_Exercise prompt_
Which lines have the string "Битрикс"? Copy all of them from the entries below.
*** Opening of The data ***
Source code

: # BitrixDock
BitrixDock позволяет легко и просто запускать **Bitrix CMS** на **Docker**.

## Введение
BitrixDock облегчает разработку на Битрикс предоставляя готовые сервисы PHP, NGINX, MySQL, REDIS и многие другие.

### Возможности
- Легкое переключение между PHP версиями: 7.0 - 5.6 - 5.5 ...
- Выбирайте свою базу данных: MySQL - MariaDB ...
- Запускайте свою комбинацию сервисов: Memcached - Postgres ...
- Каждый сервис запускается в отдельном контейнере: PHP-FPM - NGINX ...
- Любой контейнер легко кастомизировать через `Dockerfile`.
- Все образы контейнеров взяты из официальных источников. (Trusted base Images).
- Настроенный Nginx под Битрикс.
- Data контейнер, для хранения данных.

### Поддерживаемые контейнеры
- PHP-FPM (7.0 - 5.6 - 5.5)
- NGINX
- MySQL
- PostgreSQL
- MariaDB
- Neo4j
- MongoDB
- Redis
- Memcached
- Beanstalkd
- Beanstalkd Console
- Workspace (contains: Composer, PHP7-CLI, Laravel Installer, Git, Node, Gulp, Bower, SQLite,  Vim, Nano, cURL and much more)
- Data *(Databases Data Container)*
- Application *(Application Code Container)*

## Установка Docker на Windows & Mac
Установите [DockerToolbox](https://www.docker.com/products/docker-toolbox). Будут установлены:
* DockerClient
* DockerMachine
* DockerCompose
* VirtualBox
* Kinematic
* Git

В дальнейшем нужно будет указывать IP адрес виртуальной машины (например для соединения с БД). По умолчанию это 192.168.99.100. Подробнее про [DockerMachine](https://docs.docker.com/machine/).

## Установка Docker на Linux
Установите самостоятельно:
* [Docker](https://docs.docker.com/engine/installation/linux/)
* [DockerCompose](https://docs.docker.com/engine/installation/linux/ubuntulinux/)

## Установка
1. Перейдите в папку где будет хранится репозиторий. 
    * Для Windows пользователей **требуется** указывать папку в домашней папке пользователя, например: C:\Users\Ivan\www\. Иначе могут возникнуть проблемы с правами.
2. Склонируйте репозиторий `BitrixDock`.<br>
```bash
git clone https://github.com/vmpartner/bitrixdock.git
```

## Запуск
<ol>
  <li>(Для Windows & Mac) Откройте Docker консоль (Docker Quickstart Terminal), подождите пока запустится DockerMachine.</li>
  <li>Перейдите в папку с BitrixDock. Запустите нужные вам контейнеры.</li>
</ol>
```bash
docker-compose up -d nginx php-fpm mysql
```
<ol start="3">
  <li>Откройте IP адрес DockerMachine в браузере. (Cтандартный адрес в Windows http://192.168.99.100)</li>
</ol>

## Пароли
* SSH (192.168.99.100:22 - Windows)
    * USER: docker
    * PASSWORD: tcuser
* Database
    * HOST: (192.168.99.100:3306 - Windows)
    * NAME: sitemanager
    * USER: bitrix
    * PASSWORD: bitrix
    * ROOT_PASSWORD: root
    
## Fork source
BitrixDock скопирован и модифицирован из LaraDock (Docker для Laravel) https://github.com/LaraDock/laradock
*** Close of The data ***
_Written solution_
BitrixDock облегчает разработку на Битрикс предоставляя готовые сервисы PHP, NGINX, MySQL, REDIS и многие другие.
- Настроенный Nginx под Битрикс.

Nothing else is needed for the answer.